Come riferisce il sito web della diocesi di Milano: «Tutti i prigionieri donarono qualcosa di proprio: Gesù Bambino è fatto con un fazzoletto di seta del tenente Bianchi di Milano, il pelo dell’agnello è la fodera del pastrano del capitano Bertoletti di Como. Un lembo del pigiama del tenente bersagliere Montobbio di Milano disegna il turbante e la fascia di un Re magio. La collana dell’altro sapiente giunto da Oriente è il pendaglio del braccialetto del tenente artigliere Mendoza di Vigevano. Un’estremità della tonaca del cappellano, padre Ricci, è il vestito di San Francesco. E, proseguendo, il pelo della pecorella è il tessuto sfilacciato della musetta da cavallo del tenente Mori di Arezzo. Il cestino arriva dalla calza della Befana per i due figli del capitano Gamberoni di Bologna. Le mostrine dei “Lupi di Toscana” del tenente Vezzosi di Milano fanno da risvolto alle maniche del guerriero longobardo. I pizzi che ornano il manto della Madonna sono i ritagli di un fazzoletto donato dall’amata al suo fidanzato in partenza per la guerra»(*).
L’opera è stata realizzata da Tullio Battaglia, allora sottotenente di artiglieria e giovane professore di disegno. Insieme con altri ufficiali italiani era stato preso dai Tedeschi dopo l’8 settembre del ‘43 e quindi internato.
Com’è noto, dopo la resa italiana, i Tedeschi riuscirono a catturare molti dei nostri soldati, cui poi diedro la possibilità di passare dalla loro parte. La maggioranza scelse di non farlo e diede vita a un’altra Resistenza, quella meno conosciuta, vissuta da quegli uomini in divisa, ufficiali e non ufficiali, che preferirono il campo di concentramento invece di sottomettersi ai nazisti.

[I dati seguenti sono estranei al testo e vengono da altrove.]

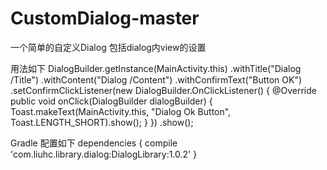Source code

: # CustomDialog-master
一个简单的自定义Dialog
包括dialog内view的设置

用法如下
DialogBuilder.getInstance(MainActivity.this)
                        .withTitle("Dialog /Title")
                        .withContent("Dialog /Content")
                        .withConfirmText("Button OK")
                        .setConfirmClickListener(new DialogBuilder.OnClickListener() {
                            @Override
                            public void onClick(DialogBuilder dialogBuilder) {
                                Toast.makeText(MainActivity.this, "Dialog Ok Button", Toast.LENGTH_SHORT).show();
                            }
                        })
                        .show();

Gradle 配置如下
dependencies {
    compile 'com.liuhc.library.dialog:DialogLibrary:1.0.2'
}
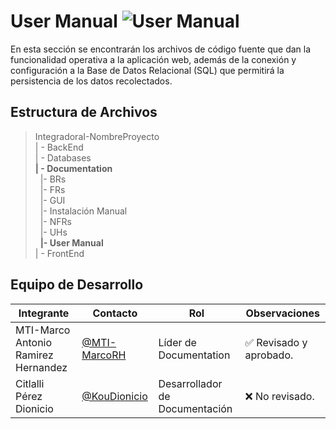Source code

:# User Manual  ![User Manual](https://img.shields.io/badge/Microsoft_Office-D83B01?style=for-the-badge&logo=microsoft-office&logoColor=white)

 En esta sección se encontrarán los archivos de código fuente que dan la funcionalidad operativa a la aplicación web, además de la conexión y configuración a la Base de Datos Relacional (SQL) que permitirá la persistencia de los datos recolectados. 

## Estructura de Archivos

>IntegradoraI-NombreProyecto<br>
>| - BackEnd<br>
>| - Databases<br>
>**| - Documentation**<br>
>&nbsp;&nbsp;|- BRs<br>
>&nbsp;&nbsp;|- FRs<br>
>&nbsp;&nbsp;|- GUI<br>
>&nbsp;&nbsp;|- Instalación Manual<br>
>&nbsp;&nbsp;|- NFRs<br>
>&nbsp;&nbsp;|- UHs<br>
>&nbsp;&nbsp;**|- User Manual**<br>
>| - FrontEnd


## Equipo de Desarrollo

|Integrante|Contacto|Rol|Observaciones|
|------------|--------|---|---|
|MTI-Marco Antonio Ramirez Hernandez|[@MTI-MarcoRH](https://github.com/MTI-MarcoRH)|Líder de Documentation| ✅ Revisado y aprobado.|
|Citlalli Pérez Dionicio|[@KouDionicio](https://github.com/KouDionicio)|Desarrollador de Documentación|❌ No revisado.|
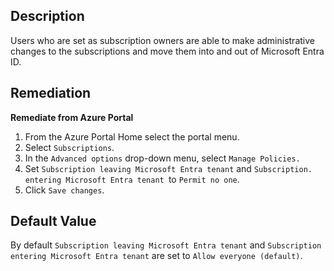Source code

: ## Description

Users who are set as subscription owners are able to make administrative changes to the subscriptions and move them into and out of Microsoft Entra ID.

## Remediation

**Remediate from Azure Portal**

1. From the Azure Portal Home select the portal menu.
2. Select `Subscriptions`.
3. In the `Advanced options` drop-down menu, select `Manage Policies.`
4. Set `Subscription leaving Microsoft Entra tenant` and `Subscription. entering Microsoft Entra tenant `to `Permit no one`.
5. Click `Save changes`.

## Default Value

By default `Subscription leaving Microsoft Entra tenant` and `Subscription entering Microsoft Entra tenant` are set to `Allow everyone (default)`.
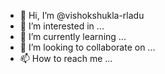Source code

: - 👋 Hi, I’m @vishokshukla-rladu
- 👀 I’m interested in ...
- 🌱 I’m currently learning ...
- 💞️ I’m looking to collaborate on ...
- 📫 How to reach me ...

<!---
vishokshukla-rladu/vishokshukla-rladu is a ✨ special ✨ repository because its `README.md` (this file) appears on your GitHub profile.
You can click the Preview link to take a look at your changes.
--->

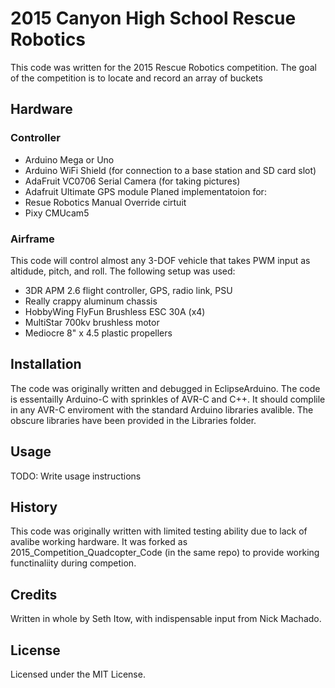 # 2015 Canyon High School Rescue Robotics
This code was written for the 2015 Rescue Robotics competition. The goal of the competition is to locate and record an array of buckets 
## Hardware
### Controller
- Arduino Mega or Uno
- Arduino WiFi Shield (for connection to a base station and SD card slot)
- AdaFruit VC0706 Serial Camera (for taking pictures)
- Adafruit Ultimate GPS module
Planed implementatoion for:
- Resue Robotics Manual Override cirtuit
- Pixy CMUcam5
### Airframe
This code will control almost any 3-DOF vehicle that takes PWM input as altidude, pitch, and roll. The following setup was used:
- 3DR APM 2.6 flight controller, GPS, radio link, PSU
- Really crappy aluminum chassis
- HobbyWing FlyFun Brushless ESC 30A (x4)
- MultiStar 700kv brushless motor
- Mediocre 8" x 4.5 plastic propellers
## Installation
The code was originally written and debugged in EclipseArduino. The code is essentailly Arduino-C with sprinkles of AVR-C and C++. It should complile in any AVR-C enviroment with the standard Arduino libraries avalible. The obscure libraries have been provided in the Libraries folder.

## Usage
 TODO: Write usage instructions

## History
This code was originally written with limited testing ability due to lack of avalibe working hardware. It was forked as 2015_Competition_Quadcopter_Code (in the same repo) to provide working functinaliity during competion.
## Credits
Written in whole by Seth Itow, with indispensable input from Nick Machado.
## License
Licensed under the MIT License.
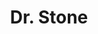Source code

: ---
layout: lecteur.njk
tags : stone

title : Dr. Stone
episode : 18
saison : 1
iframe : https://dood.to/e/1rhg7v3quisv

cc :  VostFr
---
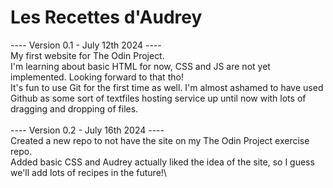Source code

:# Les Recettes d'Audrey
---- Version 0.1 - July 12th 2024 ----\
My first website for The Odin Project.\
I'm learning about basic HTML for now, CSS and JS are not yet implemented. Looking forward to that tho!\
It's fun to use Git for the first time as well. I'm almost ashamed to have used Github as some sort of textfiles hosting service up until now with lots of dragging and dropping of files.\
\
---- Version 0.2 - July 16th 2024 ----\
Created a new repo to not have the site on my The Odin Project exercise repo.\
Added basic CSS and Audrey actually liked the idea of the site, so I guess we'll add lots of recipes in the future!\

Battaglia non compose solo quel presepe nel corso dei due anni di prigionia ma raccolse anche una serie di disegni che raccontano quanto, passo dopo passo, avvenne dal momento della cattura in avanti: il trasferimento nei carri bestiame, l’arrivo al primo campo in Germania, e i successivi passaggi in Polonia, Ucraina e poi ancora in Germania.
Una serie di riproduzioni di quei disegni è stata da lui donata e dedicata ad Angelo Rampini, allora giovane medico e suo compagno di prigionia: è stata conservata dal figlio di questi, Paolo, anch’egli medico, che ce l’ha mostrata. Ne riproduciamo qui una parte, riprendenendo i commenti didascalici del Battaglia:
Mannheim. Scalo ferroviario: dopo sei giorni e sei notti di viaggio, questa visione è stata la prima che mi ha impressionato. Passando attraverso la Germania ho avuto la conferma della brutalità della guerra totale. Quando il treno è entrato nell’immenso scalo ferroviario sono rimasto colpito dal perfetto funzionamento del vasto organismo. Sotto le enormi ciminiere fumanti vedevamo un mondo di uomini schiavi che lottavano con loro stessi per alimentare un mostro gigantesco.